Monday, Apr. 23, 1956
Yoshi! Yoshi!
Shivering spectators applauded, the police band whanged away for all it was worth. Any kind of action helped cut the chill of Tokyo's clammy, cavernous Metropolitan Gymnasium. Then the contestants, some 150 table-tennis players from 16 different countries, marched in, a radiant blaze of uniforms under the bright lights. Any color except white was allowed at the 23rd World Championship
Table Tennis Tournament. White was barred because a white celluloid ball can be lost against such a background.
Once the tournament got started, the flame-red jerseys of Communist Chinese flared against the green of Australians and Germans, the orange of Portugal, brown of Korea. Cobalt from South Vietnam clashed with ten other shades of blue from ten assorted countries. As if to keep everyone happy, there were almost as many prizes as there were colors on the floor: the Swaythling Cup for the men's team champs, the Corbillon Cup for the ladies' team champs, the St. Bride Vase for the men's singles, the Gasper-Geist Cup for ladies' singles, the Pope Trophy for ladies' doubles, the Iran Cup for men's doubles. But most of the prizes did not go very far. As final after final was played out last week, the Japanese hosts walked off with most of the silverware.
A Failure of Gamesmanship. Using paddles with soft, sponge-rubber faces that take the ping out of pingpong but slice off some wicked spins, the agile and tireless Japanese wasted no time taking the Swaythling Cup. They stuck stubbornly to their unorthodox "penholder" grip (which makes for an awkward backhand), but attacked so steadily that their opponents could seldom smash to their weak side. "Yoshi! Yoshi!" (Good! Good!) the partisan crowd cried each time a Japanese scored. Japanese women players stopped and bowed low every time they scored on a net cord shot or bounced a winning shot off the edge of the table. While minding their manners, they suffered one of the few Japanese losses: the ladies' cup went to Rumania's defending champs.

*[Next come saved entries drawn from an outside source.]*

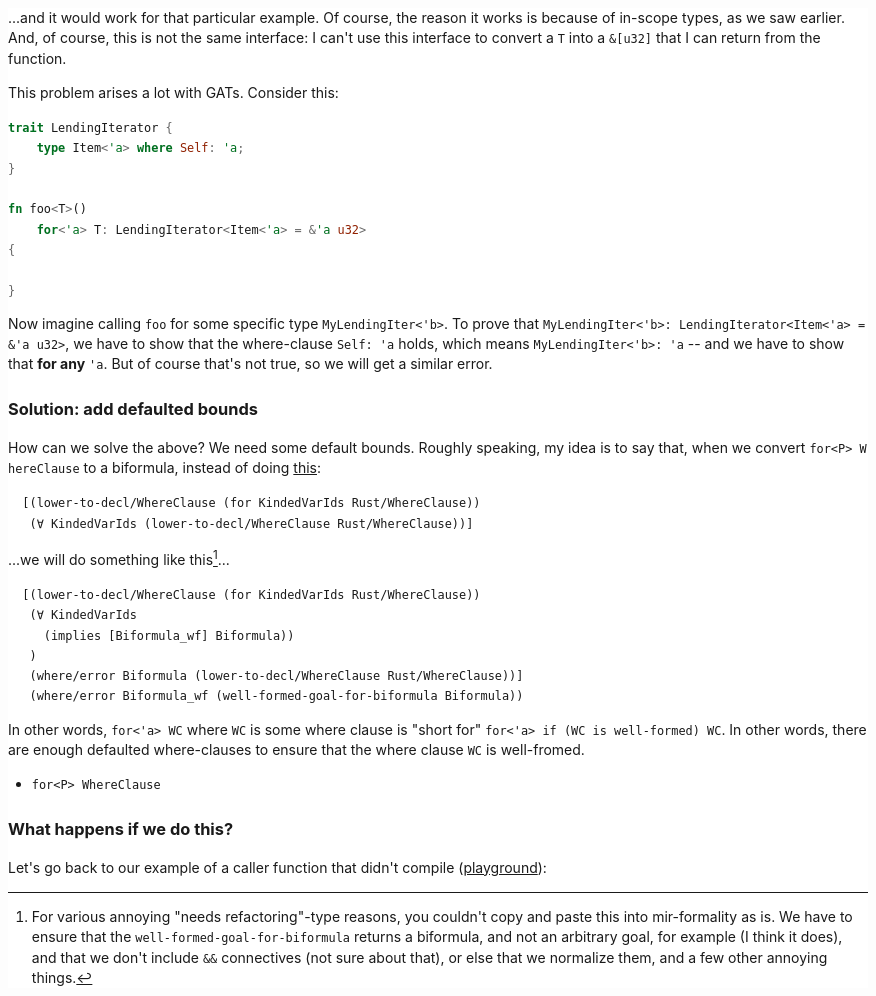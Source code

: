 ...and it would work for that particular example. Of course, the reason it works is because of in-scope types, as we saw earlier. And, of course, this is not the same interface: I can't use this interface to convert a `T` into a `&[u32]` that I can return from the function.

This problem arises a lot with GATs. Consider this:

```rust
trait LendingIterator {
    type Item<'a> where Self: 'a;
}

fn foo<T>()
    for<'a> T: LendingIterator<Item<'a> = &'a u32>
{
    
}
```

Now imagine calling `foo` for some specific type `MyLendingIter<'b>`. To prove that `MyLendingIter<'b>: LendingIterator<Item<'a> = &'a u32>`, we have to show that the where-clause `Self: 'a` holds, which means `MyLendingIter<'b>: 'a` -- and we have to show that **for any** `'a`. But of course that's not true, so we will get a similar error.

### Solution: add defaulted bounds

How can we solve the above? We need some default bounds. Roughly speaking, my idea is to say that, when we convert `for<P> WhereClause` to a biformula, instead of doing [this](https://github.com/nikomatsakis/a-mir-formality/blob/8a83f2c55425d220d89d78b6e1039dfdcfed6bed/src/rust/lower-to-decl/where-clause.rkt#L12-L13):

```
  [(lower-to-decl/WhereClause (for KindedVarIds Rust/WhereClause))
   (∀ KindedVarIds (lower-to-decl/WhereClause Rust/WhereClause))]
```

...we will do something like this[^gerk]...

[^gerk]: For various annoying "needs refactoring"-type reasons, you couldn't copy and paste this into mir-formality as is. We have to ensure that the `well-formed-goal-for-biformula` returns a biformula, and not an arbitrary goal, for example (I think it does), and that we don't include `&&` connectives (not sure about that), or else that we normalize them, and a few other annoying things.

```
  [(lower-to-decl/WhereClause (for KindedVarIds Rust/WhereClause))
   (∀ KindedVarIds 
     (implies [Biformula_wf] Biformula))
   )
   (where/error Biformula (lower-to-decl/WhereClause Rust/WhereClause))]
   (where/error Biformula_wf (well-formed-goal-for-biformula Biformula))
```

In other words, `for<'a> WC` where `WC` is some where clause is "short for" `for<'a> if (WC is well-formed) WC`. In other words, there are enough defaulted where-clauses to ensure that the where clause `WC` is well-fromed.

* `for<P> WhereClause`

### What happens if we do this?

Let's go back to our example of a caller function that didn't compile ([playground](https://play.rust-lang.org/?version=stable&mode=debug&edition=2021&gist=8f0ed5d96f022fba2e0c367edf119a45)):


[^user-ty]: The type `(& a T)` here is not the actual a-mir-formality syntax. That's the "user type", and to be correct, we ought to write `(user-ty (& a T))`, which invokes a function to convert to the internal representation. The internal representation is `(rigid-ty (ref ()) [a T])`, but you can see why I didn't want to write that.
[^check-vs-wf]: You could say that the "where clauses declared elsewhere that must be met" for a declaration are things like: an impl must ensure that it meets the signatures declared on the trait, etc. Or similarly, that a struct's fields must be well-formed. That's what rustc does, I think, when we do these checks in wf checking. I've changed it because (as I discuss below) I want to maintain the invariant in mir-formality that WF checking is NOT required for soundness; the rules exist to meet user expectations and because of semver considerations. At present, this split is not as clear as I would like in mir-formality, I'm trying to establish it.
[^biformula]: Biformula? WTF is that? This "mir-formality" for a lowered "where-clause", kind of a `ty::Predicate` in rustc. The name biformula is meant to suggest it is a logical formula that can serve *either* as a goal (something you have to prove) or a clause/hypothesis (something you can assume is true). An earlier name was `Goal∧Clause` but that got annoying to read and pluralize. :)
[^assoc]: Side note that this is probably not the way to model this problem, you'd probably prefer an associated type for the slice, or perhaps an associated lifetime, if we had those. But never mind.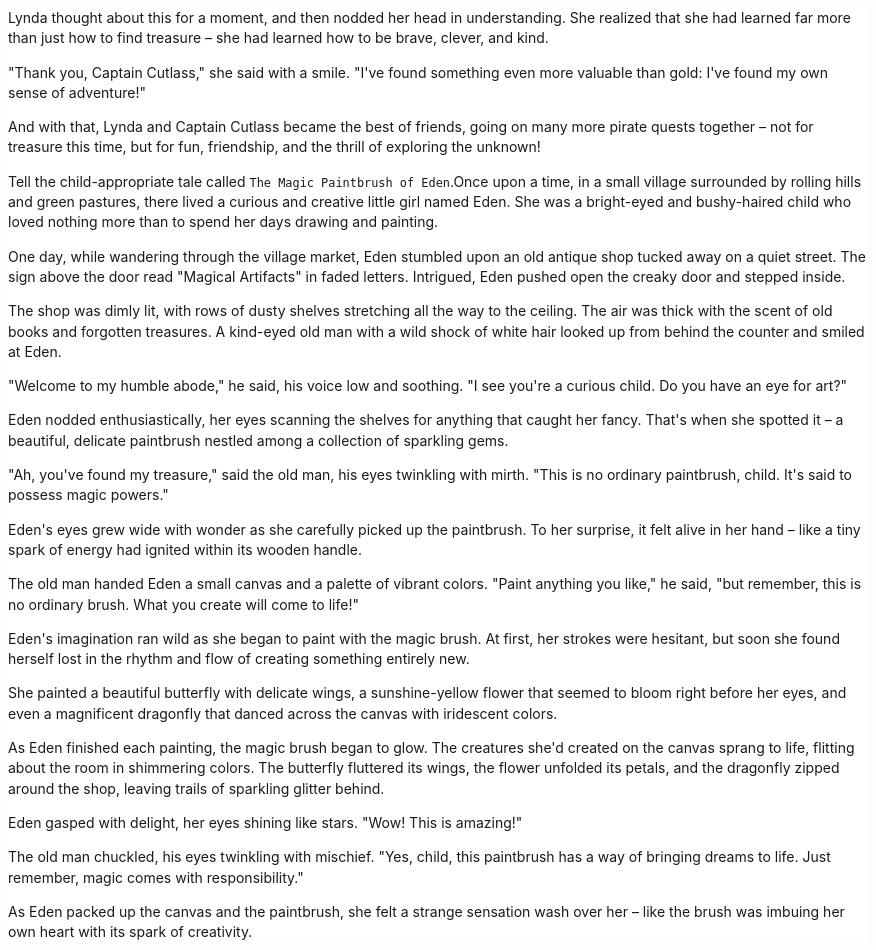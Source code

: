 Lynda thought about this for a moment, and then nodded her head in understanding. She realized that she had learned far more than just how to find treasure – she had learned how to be brave, clever, and kind.

"Thank you, Captain Cutlass," she said with a smile. "I've found something even more valuable than gold: I've found my own sense of adventure!"

And with that, Lynda and Captain Cutlass became the best of friends, going on many more pirate quests together – not for treasure this time, but for fun, friendship, and the thrill of exploring the unknown!<end>

Tell the child-appropriate tale called `The Magic Paintbrush of Eden`.<start>Once upon a time, in a small village surrounded by rolling hills and green pastures, there lived a curious and creative little girl named Eden. She was a bright-eyed and bushy-haired child who loved nothing more than to spend her days drawing and painting.

One day, while wandering through the village market, Eden stumbled upon an old antique shop tucked away on a quiet street. The sign above the door read "Magical Artifacts" in faded letters. Intrigued, Eden pushed open the creaky door and stepped inside.

The shop was dimly lit, with rows of dusty shelves stretching all the way to the ceiling. The air was thick with the scent of old books and forgotten treasures. A kind-eyed old man with a wild shock of white hair looked up from behind the counter and smiled at Eden.

"Welcome to my humble abode," he said, his voice low and soothing. "I see you're a curious child. Do you have an eye for art?"

Eden nodded enthusiastically, her eyes scanning the shelves for anything that caught her fancy. That's when she spotted it – a beautiful, delicate paintbrush nestled among a collection of sparkling gems.

"Ah, you've found my treasure," said the old man, his eyes twinkling with mirth. "This is no ordinary paintbrush, child. It's said to possess magic powers."

Eden's eyes grew wide with wonder as she carefully picked up the paintbrush. To her surprise, it felt alive in her hand – like a tiny spark of energy had ignited within its wooden handle.

The old man handed Eden a small canvas and a palette of vibrant colors. "Paint anything you like," he said, "but remember, this is no ordinary brush. What you create will come to life!"

Eden's imagination ran wild as she began to paint with the magic brush. At first, her strokes were hesitant, but soon she found herself lost in the rhythm and flow of creating something entirely new.

She painted a beautiful butterfly with delicate wings, a sunshine-yellow flower that seemed to bloom right before her eyes, and even a magnificent dragonfly that danced across the canvas with iridescent colors.

As Eden finished each painting, the magic brush began to glow. The creatures she'd created on the canvas sprang to life, flitting about the room in shimmering colors. The butterfly fluttered its wings, the flower unfolded its petals, and the dragonfly zipped around the shop, leaving trails of sparkling glitter behind.

Eden gasped with delight, her eyes shining like stars. "Wow! This is amazing!"

The old man chuckled, his eyes twinkling with mischief. "Yes, child, this paintbrush has a way of bringing dreams to life. Just remember, magic comes with responsibility."

As Eden packed up the canvas and the paintbrush, she felt a strange sensation wash over her – like the brush was imbuing her own heart with its spark of creativity.
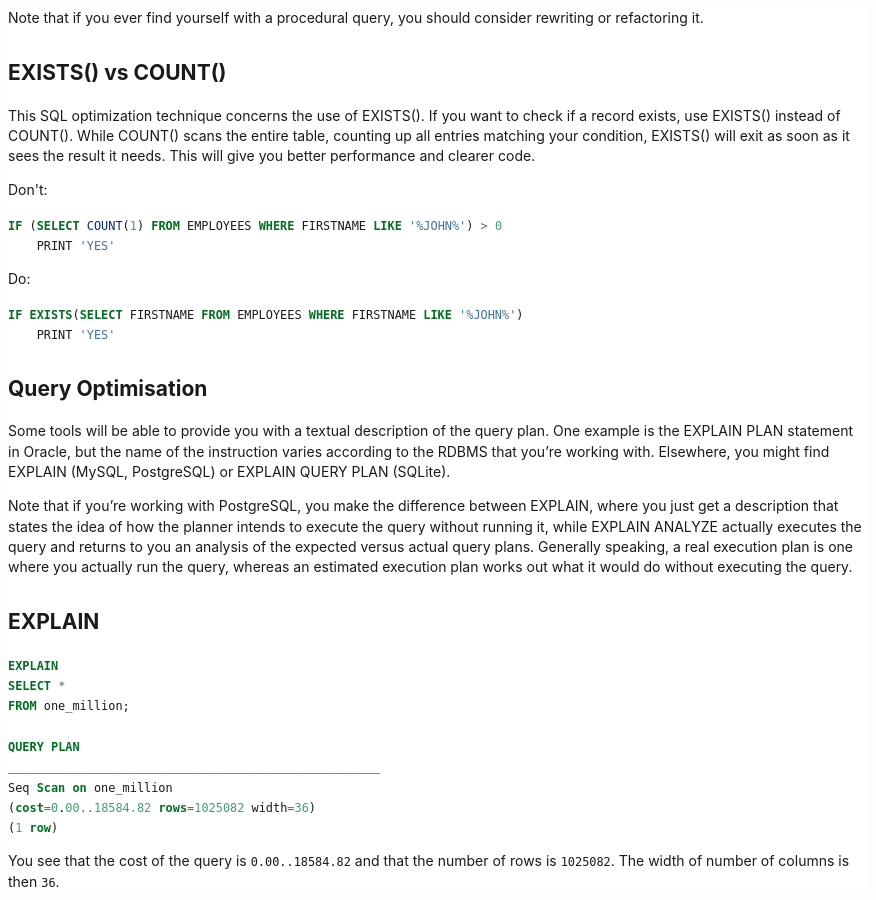 Note that if you ever find yourself with a procedural query, you should consider rewriting or refactoring it.

## EXISTS() vs COUNT()

This SQL optimization technique concerns the use of EXISTS(). If you want to check if a record exists, use EXISTS() instead of COUNT(). While COUNT() scans the entire table, counting up all entries matching your condition, EXISTS() will exit as soon as it sees the result it needs. This will give you better performance and clearer code.

Don't:

```sql
IF (SELECT COUNT(1) FROM EMPLOYEES WHERE FIRSTNAME LIKE '%JOHN%') > 0
    PRINT 'YES'
```

Do:

```sql
IF EXISTS(SELECT FIRSTNAME FROM EMPLOYEES WHERE FIRSTNAME LIKE '%JOHN%')
    PRINT 'YES'
```

## Query Optimisation

Some tools will be able to provide you with a textual description of the query plan. One example is the EXPLAIN PLAN statement in Oracle, but the name of the instruction varies according to the RDBMS that you’re working with. Elsewhere, you might find EXPLAIN (MySQL, PostgreSQL) or EXPLAIN QUERY PLAN (SQLite).

Note that if you’re working with PostgreSQL, you make the difference between EXPLAIN, where you just get a description that states the idea of how the planner intends to execute the query without running it, while EXPLAIN ANALYZE actually executes the query and returns to you an analysis of the expected versus actual query plans. Generally speaking, a real execution plan is one where you actually run the query, whereas an estimated execution plan works out what it would do without executing the query.

## EXPLAIN

```sql
EXPLAIN
SELECT *
FROM one_million;

QUERY PLAN
____________________________________________________
Seq Scan on one_million
(cost=0.00..18584.82 rows=1025082 width=36)
(1 row)
```

You see that the cost of the query is `0.00..18584.82` and that the number of rows is `1025082`. The width of number of columns is then `36`.
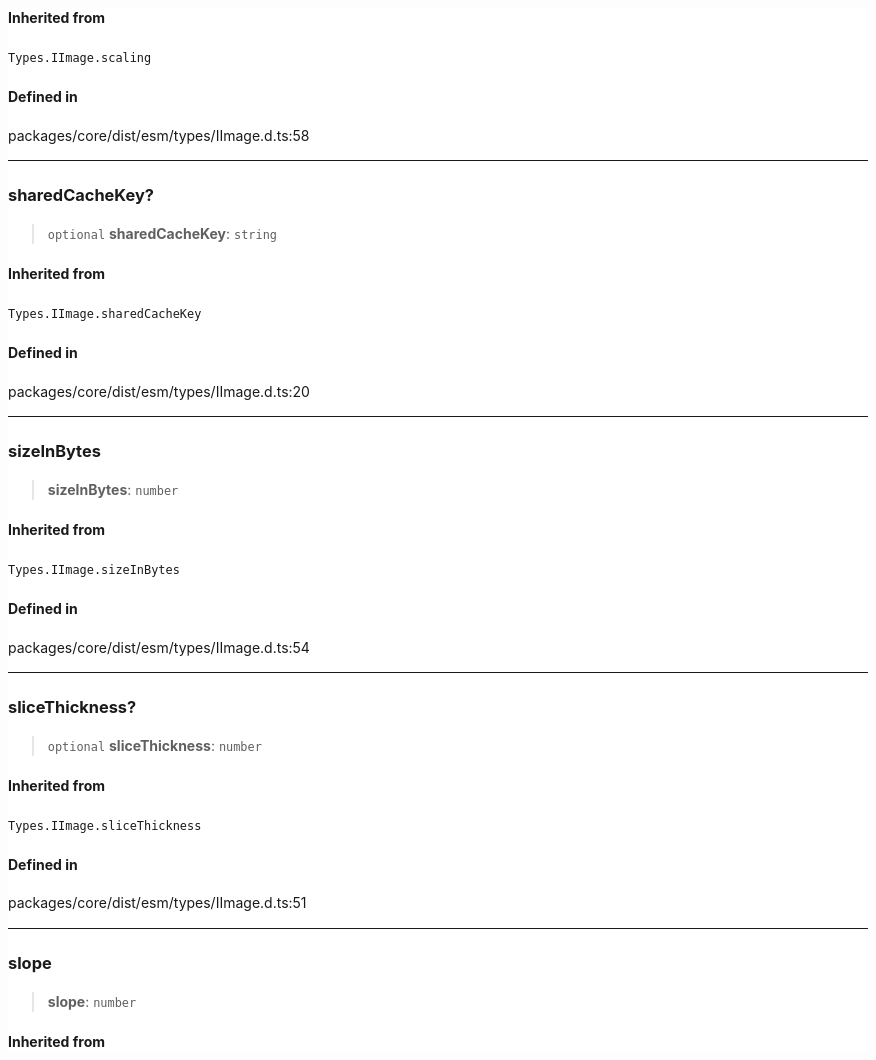 #### Inherited from

`Types.IImage.scaling`

#### Defined in

packages/core/dist/esm/types/IImage.d.ts:58

***

### sharedCacheKey?

> `optional` **sharedCacheKey**: `string`

#### Inherited from

`Types.IImage.sharedCacheKey`

#### Defined in

packages/core/dist/esm/types/IImage.d.ts:20

***

### sizeInBytes

> **sizeInBytes**: `number`

#### Inherited from

`Types.IImage.sizeInBytes`

#### Defined in

packages/core/dist/esm/types/IImage.d.ts:54

***

### sliceThickness?

> `optional` **sliceThickness**: `number`

#### Inherited from

`Types.IImage.sliceThickness`

#### Defined in

packages/core/dist/esm/types/IImage.d.ts:51

***

### slope

> **slope**: `number`

#### Inherited from
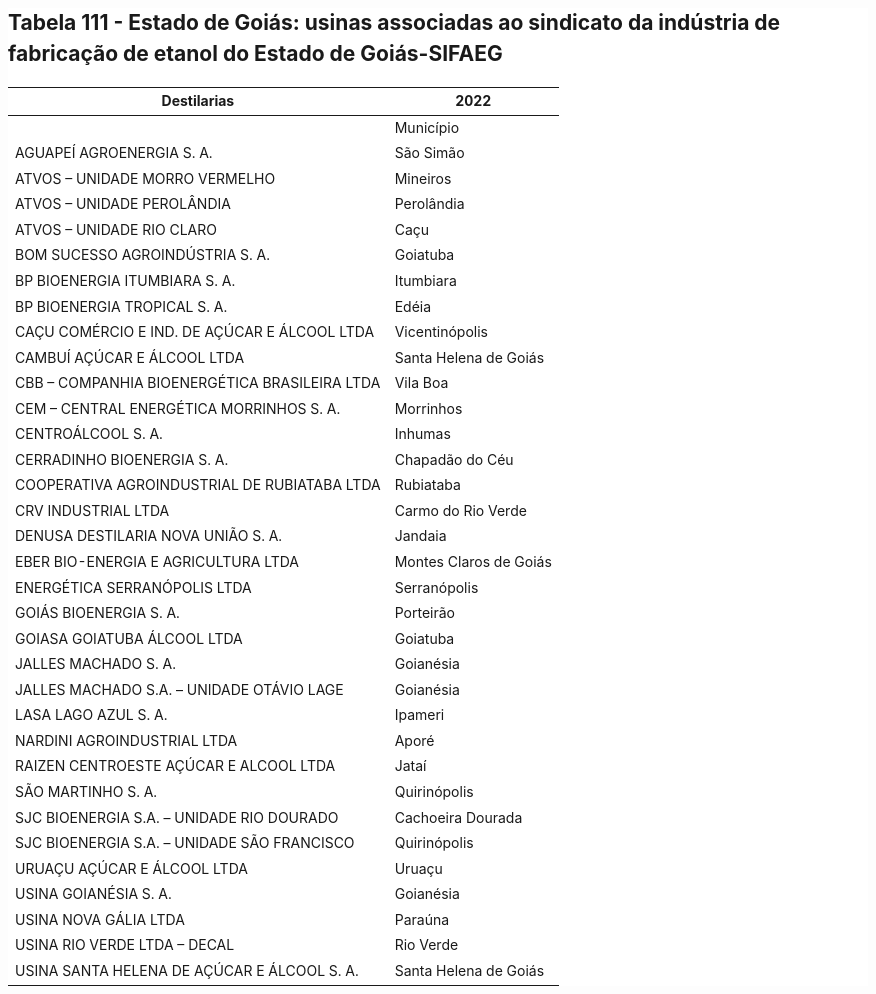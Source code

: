 ## Tabela 111 - Estado de Goiás: usinas associadas ao sindicato da indústria de fabricação de etanol do Estado de Goiás-SIFAEG
|Destilarias|2022|
|---|---|
||Município|
|AGUAPEÍ AGROENERGIA S. A.|São Simão|
|ATVOS – UNIDADE MORRO VERMELHO|Mineiros|
|ATVOS – UNIDADE PEROLÂNDIA|Perolândia|
|ATVOS – UNIDADE RIO CLARO|Caçu|
|BOM SUCESSO AGROINDÚSTRIA S. A.|Goiatuba|
|BP BIOENERGIA ITUMBIARA S. A.|Itumbiara|
|BP BIOENERGIA TROPICAL S. A.|Edéia|
|CAÇU COMÉRCIO E IND. DE AÇÚCAR E ÁLCOOL LTDA|Vicentinópolis|
|CAMBUÍ AÇÚCAR E ÁLCOOL LTDA|Santa Helena de Goiás|
|CBB – COMPANHIA BIOENERGÉTICA BRASILEIRA LTDA|Vila Boa|
|CEM – CENTRAL ENERGÉTICA MORRINHOS S. A.|Morrinhos|
|CENTROÁLCOOL S. A.|Inhumas|
|CERRADINHO BIOENERGIA S. A.|Chapadão do Céu|
|COOPERATIVA AGROINDUSTRIAL DE RUBIATABA LTDA|Rubiataba|
|CRV INDUSTRIAL LTDA|Carmo do Rio Verde|
|DENUSA DESTILARIA NOVA UNIÃO S. A.|Jandaia|
|EBER BIO-ENERGIA E AGRICULTURA LTDA|Montes Claros de Goiás|
|ENERGÉTICA SERRANÓPOLIS LTDA|Serranópolis|
|GOIÁS BIOENERGIA S. A.|Porteirão|
|GOIASA GOIATUBA ÁLCOOL LTDA|Goiatuba|
|JALLES MACHADO S. A.|Goianésia|
|JALLES MACHADO S.A. – UNIDADE OTÁVIO LAGE|Goianésia|
|LASA LAGO AZUL S. A.|Ipameri|
|NARDINI AGROINDUSTRIAL LTDA|Aporé|
|RAIZEN CENTROESTE AÇÚCAR E ALCOOL LTDA|Jataí|
|SÃO MARTINHO S. A.|Quirinópolis|
|SJC BIOENERGIA S.A. – UNIDADE RIO DOURADO|Cachoeira Dourada|
|SJC BIOENERGIA S.A. – UNIDADE SÃO FRANCISCO|Quirinópolis|
|URUAÇU AÇÚCAR E ÁLCOOL LTDA|Uruaçu|
|USINA GOIANÉSIA S. A.|Goianésia|
|USINA NOVA GÁLIA LTDA|Paraúna|
|USINA RIO VERDE LTDA – DECAL|Rio Verde|
|USINA SANTA HELENA DE AÇÚCAR E ÁLCOOL S. A.|Santa Helena de Goiás|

Even with gamesmanship, Britain's Richard Bergmann could do little against the Japanese: he stopped one match to complain that the ball was too soft and not really round, took half an hour, examined 192 balls before he continued his play for the men's singles title. The winner: Japan's Ichiro Ogimura, in an all-Japanese final against Defending Champion Toshiaki Tanaka.
A Picture of Kichiji. By taking every title except the ladies' Corbillon Cup, the ladies' doubles (also won by Rumania) and the mixed doubles (won by the U.S.), the Japanese reasserted their dominance of a sport that was once little more than a parlor pastime for upper-class Englishmen. They have been building up their skill ever since Professor Seizo Tsuboi brought the game home from England in 1902. Now, from Hokkaido to Kyushu, every community has its table-tennis center, and it is practically a national game.
Japan was so pleased at being allowed to hold this year's championship, that the government issued a special ten-yen (3-c-) stamp. When the Swaythling Cup winners were awarded their prize, Captain Ichiro Ogimura took a small snapshot from his pocket and held it in front of the silver trophy. It was a picture of Kichiji Tamasu, 21-year-old team star, who died of a heart attack last January. Said Ogimura with due solemnity: "I thought he should know we won."